• Your instructions: After finding the line containing "-g <GEODB>, --geodb <GEODB>" below, please output that line and each following one through the line containing "-H HEIGHT, --height HEIGHT", exactly as written.

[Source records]
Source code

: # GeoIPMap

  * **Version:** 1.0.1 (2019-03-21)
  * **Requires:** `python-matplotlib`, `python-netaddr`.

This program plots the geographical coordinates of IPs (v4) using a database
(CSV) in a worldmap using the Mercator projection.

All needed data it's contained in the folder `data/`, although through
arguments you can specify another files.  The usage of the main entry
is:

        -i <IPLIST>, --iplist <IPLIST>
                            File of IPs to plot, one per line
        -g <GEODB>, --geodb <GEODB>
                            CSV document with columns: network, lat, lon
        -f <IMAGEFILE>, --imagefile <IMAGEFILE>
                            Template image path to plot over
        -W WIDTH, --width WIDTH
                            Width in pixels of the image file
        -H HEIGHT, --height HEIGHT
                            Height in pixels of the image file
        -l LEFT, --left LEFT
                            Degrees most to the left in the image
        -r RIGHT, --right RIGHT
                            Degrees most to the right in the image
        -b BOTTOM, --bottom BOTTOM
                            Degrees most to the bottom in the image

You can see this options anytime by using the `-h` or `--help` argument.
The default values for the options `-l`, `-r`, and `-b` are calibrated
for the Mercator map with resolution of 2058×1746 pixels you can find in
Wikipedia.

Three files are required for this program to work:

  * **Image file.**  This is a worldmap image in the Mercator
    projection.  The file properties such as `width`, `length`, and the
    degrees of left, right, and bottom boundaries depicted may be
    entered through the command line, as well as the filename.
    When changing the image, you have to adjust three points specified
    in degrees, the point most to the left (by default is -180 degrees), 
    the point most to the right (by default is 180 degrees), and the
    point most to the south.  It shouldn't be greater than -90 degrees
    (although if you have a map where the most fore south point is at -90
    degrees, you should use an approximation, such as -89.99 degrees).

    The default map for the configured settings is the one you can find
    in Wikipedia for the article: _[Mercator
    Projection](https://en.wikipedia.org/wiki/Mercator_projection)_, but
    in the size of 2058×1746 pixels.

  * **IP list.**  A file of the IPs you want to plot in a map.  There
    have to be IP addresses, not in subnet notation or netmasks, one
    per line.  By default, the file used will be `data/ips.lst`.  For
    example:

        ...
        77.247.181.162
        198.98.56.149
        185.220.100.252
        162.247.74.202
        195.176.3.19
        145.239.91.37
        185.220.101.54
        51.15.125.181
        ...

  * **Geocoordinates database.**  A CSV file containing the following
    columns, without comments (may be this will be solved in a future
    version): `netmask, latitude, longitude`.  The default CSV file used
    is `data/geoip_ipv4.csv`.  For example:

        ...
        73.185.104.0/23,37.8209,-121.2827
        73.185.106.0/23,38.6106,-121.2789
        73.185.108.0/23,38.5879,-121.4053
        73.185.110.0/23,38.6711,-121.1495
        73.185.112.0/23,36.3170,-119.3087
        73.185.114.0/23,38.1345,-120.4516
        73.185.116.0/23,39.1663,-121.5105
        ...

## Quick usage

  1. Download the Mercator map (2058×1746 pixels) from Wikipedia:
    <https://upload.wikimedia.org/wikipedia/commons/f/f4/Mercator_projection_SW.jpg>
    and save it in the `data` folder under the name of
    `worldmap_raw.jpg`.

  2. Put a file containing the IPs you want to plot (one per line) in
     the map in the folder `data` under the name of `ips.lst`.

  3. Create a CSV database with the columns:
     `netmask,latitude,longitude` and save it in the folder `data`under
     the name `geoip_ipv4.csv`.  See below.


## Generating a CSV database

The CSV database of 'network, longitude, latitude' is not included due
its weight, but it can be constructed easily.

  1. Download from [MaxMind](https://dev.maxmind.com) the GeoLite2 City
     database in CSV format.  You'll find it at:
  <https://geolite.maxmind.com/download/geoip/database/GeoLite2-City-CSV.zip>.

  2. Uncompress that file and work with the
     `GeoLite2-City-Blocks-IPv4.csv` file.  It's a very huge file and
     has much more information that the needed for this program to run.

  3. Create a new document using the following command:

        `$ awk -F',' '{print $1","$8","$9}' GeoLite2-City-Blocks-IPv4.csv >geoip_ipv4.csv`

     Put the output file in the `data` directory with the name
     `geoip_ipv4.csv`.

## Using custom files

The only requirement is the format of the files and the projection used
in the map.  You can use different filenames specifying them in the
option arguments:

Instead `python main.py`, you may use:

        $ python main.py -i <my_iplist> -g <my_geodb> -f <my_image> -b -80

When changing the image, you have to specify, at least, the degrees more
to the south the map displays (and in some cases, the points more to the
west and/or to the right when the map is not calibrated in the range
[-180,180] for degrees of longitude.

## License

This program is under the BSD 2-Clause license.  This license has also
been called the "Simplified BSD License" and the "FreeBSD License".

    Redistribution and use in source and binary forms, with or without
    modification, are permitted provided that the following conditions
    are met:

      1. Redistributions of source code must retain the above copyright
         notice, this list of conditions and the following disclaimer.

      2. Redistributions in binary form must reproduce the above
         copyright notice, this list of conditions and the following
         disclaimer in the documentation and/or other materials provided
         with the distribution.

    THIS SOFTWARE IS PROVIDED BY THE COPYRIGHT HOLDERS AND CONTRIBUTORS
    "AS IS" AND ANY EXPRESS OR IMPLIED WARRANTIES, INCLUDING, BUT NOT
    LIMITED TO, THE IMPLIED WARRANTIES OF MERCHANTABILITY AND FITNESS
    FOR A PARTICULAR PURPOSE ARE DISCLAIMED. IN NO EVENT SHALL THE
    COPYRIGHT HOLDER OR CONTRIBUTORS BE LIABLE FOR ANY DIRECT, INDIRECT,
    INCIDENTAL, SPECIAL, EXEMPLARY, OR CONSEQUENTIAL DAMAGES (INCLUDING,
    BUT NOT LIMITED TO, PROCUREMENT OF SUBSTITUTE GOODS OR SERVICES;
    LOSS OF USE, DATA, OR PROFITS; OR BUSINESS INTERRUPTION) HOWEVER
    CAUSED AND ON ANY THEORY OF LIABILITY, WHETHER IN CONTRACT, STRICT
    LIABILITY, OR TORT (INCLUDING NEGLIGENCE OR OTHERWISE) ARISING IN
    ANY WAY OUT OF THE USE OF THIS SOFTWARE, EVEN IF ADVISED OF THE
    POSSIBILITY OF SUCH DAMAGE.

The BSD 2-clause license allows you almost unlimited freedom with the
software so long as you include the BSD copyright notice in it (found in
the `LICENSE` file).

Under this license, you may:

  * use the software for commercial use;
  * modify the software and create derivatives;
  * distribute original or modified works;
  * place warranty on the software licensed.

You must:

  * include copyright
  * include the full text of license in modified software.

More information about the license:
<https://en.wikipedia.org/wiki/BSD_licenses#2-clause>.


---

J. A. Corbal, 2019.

• Solution:
        -g <GEODB>, --geodb <GEODB>
                            CSV document with columns: network, lat, lon
        -f <IMAGEFILE>, --imagefile <IMAGEFILE>
                            Template image path to plot over
        -W WIDTH, --width WIDTH
                            Width in pixels of the image file
        -H HEIGHT, --height HEIGHT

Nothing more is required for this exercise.